Wednesday, June 11, 2014
Vulnerable Student
You can only be a teacher once you have been a student. This statement may seem rudimentary and yet, I find I am in the position of reminding myself of how much I have yet to learn. As an adult learner, I resist this vulnerable feeling that goes with the old system of being subject (read student) to another (read teacher) teaching model and as I write, I recognize that being a student at my age is a choice, not a societal imposition. There is no forcing or cajoling to my education, it is of my own choosing and resisting the lessons means I fail me. I had lunch today with two people who shine the light and love of God from their eyes and who speak kindness and compassion with purity as the well spring of their words. I listened and in a moment of clarity realized that if I'm as smart as I think I am, I would choose to continue to listen and learn from theses very wise people who have experienced life with all of its upheavals and challenges with faithful tenacity. The weak part of me wants to fane strength, to show the world that I have all the answers and I am a resource for many, a teacher in my own right.
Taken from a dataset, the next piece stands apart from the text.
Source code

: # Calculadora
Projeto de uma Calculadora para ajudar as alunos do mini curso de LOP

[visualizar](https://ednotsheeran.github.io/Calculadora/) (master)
The strong part of me admits that I am weak, strong, learning, a teacher, a listener and a speaker, a student of life and an open vessel for God to work through with or without my human frailty, temptation, and ego driven words, attitudes and actions. The more I believe in Thee, the less I believe in me~these words come from a Proclaimers song and they are my reminder to get out of my own way and follow God where he would lead. Behind the scenes, love is working overtime, unnoticed and unpaid. Today I listened and heard and I'm a little wiser for it. This is dedicated to my new and delightful friends, Melanie and Glen Wade~You have inspired me and grown my faith. May the Light of Christ continue to shine on you and through you, much love to you both, Linda.